Investigating Personalized Driving Behaviors in Dilemma Zones: Analysis and Prediction of Stop-or-Go Decisions
- URL: http://arxiv.org/abs/2405.03873v1
- Date: Mon, 6 May 2024 21:39:25 GMT
- Title: Investigating Personalized Driving Behaviors in Dilemma Zones: Analysis and Prediction of Stop-or-Go Decisions
- Authors: Ziye Qin, Siyan Li, Guoyuan Wu, Matthew J. Barth, Amr Abdelraouf, Rohit Gupta, Kyungtae Han,
- Abstract summary: We develop a Personalized Transformer to predict individual drivers' stop-or-go decisions.
The results show that the Personalized Transformer improves the accuracy of predicting driver decision-making in the dilemma zone by 3.7% to 12.6%.

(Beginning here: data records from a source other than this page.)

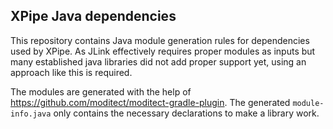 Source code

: ## XPipe Java dependencies

This repository contains Java module generation rules for dependencies used by XPipe.
As JLink effectively requires proper modules as inputs but many established java libraries did not add proper support yet, using an approach like this is required.

The modules are generated with the help of https://github.com/moditect/moditect-gradle-plugin.
The generated `module-info.java` only contains the necessary declarations to make a library work.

- Score: 15.786599260846057
- License: http://arxiv.org/licenses/nonexclusive-distrib/1.0/
- Abstract: Dilemma zones at signalized intersections present a commonly occurring but unsolved challenge for both drivers and traffic operators. Onsets of the yellow lights prompt varied responses from different drivers: some may brake abruptly, compromising the ride comfort, while others may accelerate, increasing the risk of red-light violations and potential safety hazards. Such diversity in drivers' stop-or-go decisions may result from not only surrounding traffic conditions, but also personalized driving behaviors. To this end, identifying personalized driving behaviors and integrating them into advanced driver assistance systems (ADAS) to mitigate the dilemma zone problem presents an intriguing scientific question. In this study, we employ a game engine-based (i.e., CARLA-enabled) driving simulator to collect high-resolution vehicle trajectories, incoming traffic signal phase and timing information, and stop-or-go decisions from four subject drivers in various scenarios. This approach allows us to analyze personalized driving behaviors in dilemma zones and develop a Personalized Transformer Encoder to predict individual drivers' stop-or-go decisions. The results show that the Personalized Transformer Encoder improves the accuracy of predicting driver decision-making in the dilemma zone by 3.7% to 12.6% compared to the Generic Transformer Encoder, and by 16.8% to 21.6% over the binary logistic regression model.